[OC] Ertrinkungsfälle in den USA nach Bundesstaaten (1999–2020)

Von zummit

9 Comments

  1. I made these maps in R with the ‘usmap’ and ‘ggplot2’ packages, among others.

    Data are from the CDC.[[1]](https://wonder.cdc.gov/Deaths-by-Underlying-Cause.html) The original data is divided by whether the subject simply drowned or fell and drowned, but I combined these. About 24% of the drownings were not in the other three categories: natural water (45%), swimming pools (19%) and bathtub (12%), either because it wasn’t recorded or for some other reason. If a state had fewer than 10 deaths across the entire 1999-2020 time period, the figure is suppressed as per the terms of use for this source.

  2. delugetheory on

    The bodies-of-water map and the swimming pool map make sense to me, but I’m befuddled by the Rocky Mountain Bathtub Drowning Belt. Correlates pretty highly to suicide rates and elevation, but I can’t quite figure it out.

  3. wanted_to_upvote on

    With such great weather, 420 public beaches plus rivers, lakes and over a million swimming pools I am surprised California’s drowning rate is so low.

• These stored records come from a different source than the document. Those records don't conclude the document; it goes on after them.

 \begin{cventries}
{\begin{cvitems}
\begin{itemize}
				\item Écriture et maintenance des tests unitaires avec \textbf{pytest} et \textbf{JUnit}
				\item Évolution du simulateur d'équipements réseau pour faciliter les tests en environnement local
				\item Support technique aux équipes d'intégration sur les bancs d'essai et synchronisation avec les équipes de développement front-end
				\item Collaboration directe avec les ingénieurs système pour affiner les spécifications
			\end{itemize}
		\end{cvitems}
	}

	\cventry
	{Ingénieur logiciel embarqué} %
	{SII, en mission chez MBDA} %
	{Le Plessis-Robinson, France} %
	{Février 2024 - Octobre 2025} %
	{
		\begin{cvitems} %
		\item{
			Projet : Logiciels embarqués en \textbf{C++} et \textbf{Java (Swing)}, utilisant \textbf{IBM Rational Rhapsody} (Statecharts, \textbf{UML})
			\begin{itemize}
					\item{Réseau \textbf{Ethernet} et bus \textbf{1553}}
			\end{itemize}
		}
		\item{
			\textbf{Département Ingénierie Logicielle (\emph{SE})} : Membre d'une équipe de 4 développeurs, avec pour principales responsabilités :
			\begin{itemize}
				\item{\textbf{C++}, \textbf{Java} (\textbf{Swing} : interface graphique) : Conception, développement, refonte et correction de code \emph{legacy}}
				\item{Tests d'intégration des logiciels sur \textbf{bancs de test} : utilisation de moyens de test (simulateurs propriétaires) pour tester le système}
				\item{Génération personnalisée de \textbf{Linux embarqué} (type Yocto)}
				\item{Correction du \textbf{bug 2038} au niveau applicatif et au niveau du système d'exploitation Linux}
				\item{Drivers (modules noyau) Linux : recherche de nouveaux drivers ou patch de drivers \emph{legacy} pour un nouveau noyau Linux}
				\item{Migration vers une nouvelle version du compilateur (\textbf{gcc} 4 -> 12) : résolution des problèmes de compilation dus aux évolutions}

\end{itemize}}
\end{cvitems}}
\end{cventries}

  4. Public education? Required fences on pools? Fast-moving rivers? It’s not drinking, see Wisconsin. Maine is lost fishermen? Landlocked OK higher than TX?

  5. tcorey2336 on

    How does Wyoming have a higher natural water drowning rate than California? Are the Wyoming surfing schools that incompetent?

  6. Save-La-Tierra on

    It would be interesting to see rate of swimming pool drowning deaths per swimming pool, not per capita

  7. cobalt_phantom on

    I expected Georgia to be higher. It always seemed like people who can’t swim swarm to Lake Lanier in the Summer.